- Problem description
Leaving out the pictures, retype the lines from the beginning of the listing through the line containing "definition for \UAS, given".

------

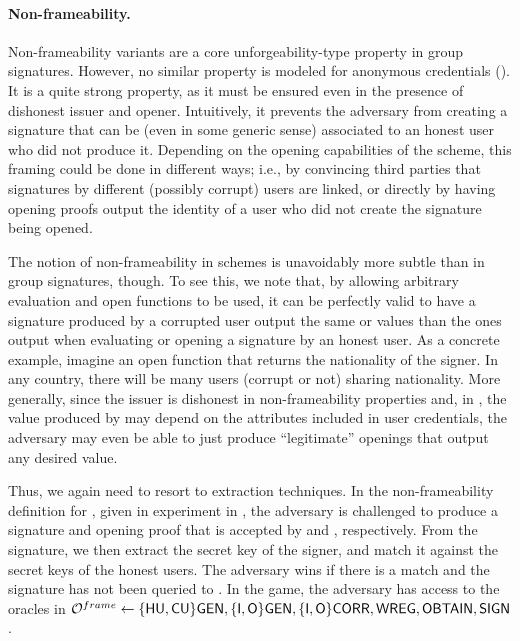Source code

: \paragraph{Non-frameability.} %
Non-frameability variants are a core unforgeability-type property in group
signatures. However, no similar property is modeled for anonymous credentials
(). It is a quite
strong property, as it must be ensured even in the presence of dishonest issuer
and opener. Intuitively, it prevents the adversary from creating a signature
that can be (even in some generic sense) associated to an honest user who did
not produce it. Depending on the opening capabilities of the scheme,
this framing could be done in different ways; i.e., by convincing third parties
that signatures by different (possibly corrupt) users are linked, or directly
by having opening proofs output the identity of a user who did not create the
signature being opened.

The notion of non-frameability in \UAS schemes is unavoidably more subtle than
in group signatures, though. To see this, we note that, by allowing arbitrary
evaluation and open functions to be used, it can be perfectly valid to
have a signature produced by a corrupted user output the same \yeval or \yinsp
values than the ones output when evaluating or opening a signature by an honest
user. As a concrete example, imagine an open function that returns the
nationality of the signer. In any country, there will be many users (corrupt or
not) sharing nationality.
%
More generally, since the issuer is dishonest in non-frameability properties
and, in \UAS, the value produced by \Open may depend on the attributes
included in user credentials, the adversary may even be able to just produce
``legitimate'' openings that output any desired value.

Thus, we again need to resort to extraction techniques. In the non-frameability
definition for \UAS, given in experiment \ExpNonframe in
, the adversary is challenged to produce a signature
and opening proof that is accepted by \Verify and \Judge, respectively. From
the signature, we then extract the secret key of the signer, and match it
against the secret keys of the honest users. The adversary wins if there is a
match and the signature has not been queried to \SIGN. In the game, the
adversary has access to the oracles in $\mathcal{O}^{frame} \gets \lbrace\mathsf{HU},\mathsf{CU}\rbrace\mathsf{GEN},
\lbrace\mathsf{I},\mathsf{O}\rbrace\mathsf{GEN},\lbrace\mathsf{I},\mathsf{O}\rbrace\mathsf{CORR},\mathsf{WREG},\mathsf{OBTAIN},\mathsf{SIGN}$.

------

- Exercise result
Source code

: \paragraph{Non-frameability.} %
Non-frameability variants are a core unforgeability-type property in group
signatures. However, no similar property is modeled for anonymous credentials
(). It is a quite
strong property, as it must be ensured even in the presence of dishonest issuer
and opener. Intuitively, it prevents the adversary from creating a signature
that can be (even in some generic sense) associated to an honest user who did
not produce it. Depending on the opening capabilities of the scheme,
this framing could be done in different ways; i.e., by convincing third parties
that signatures by different (possibly corrupt) users are linked, or directly
by having opening proofs output the identity of a user who did not create the
signature being opened.

The notion of non-frameability in \UAS schemes is unavoidably more subtle than
in group signatures, though. To see this, we note that, by allowing arbitrary
evaluation and open functions to be used, it can be perfectly valid to
have a signature produced by a corrupted user output the same \yeval or \yinsp
values than the ones output when evaluating or opening a signature by an honest
user. As a concrete example, imagine an open function that returns the
nationality of the signer. In any country, there will be many users (corrupt or
not) sharing nationality.
%
More generally, since the issuer is dishonest in non-frameability properties
and, in \UAS, the value produced by \Open may depend on the attributes
included in user credentials, the adversary may even be able to just produce
``legitimate'' openings that output any desired value.

Thus, we again need to resort to extraction techniques. In the non-frameability
definition for \UAS, given in experiment \ExpNonframe in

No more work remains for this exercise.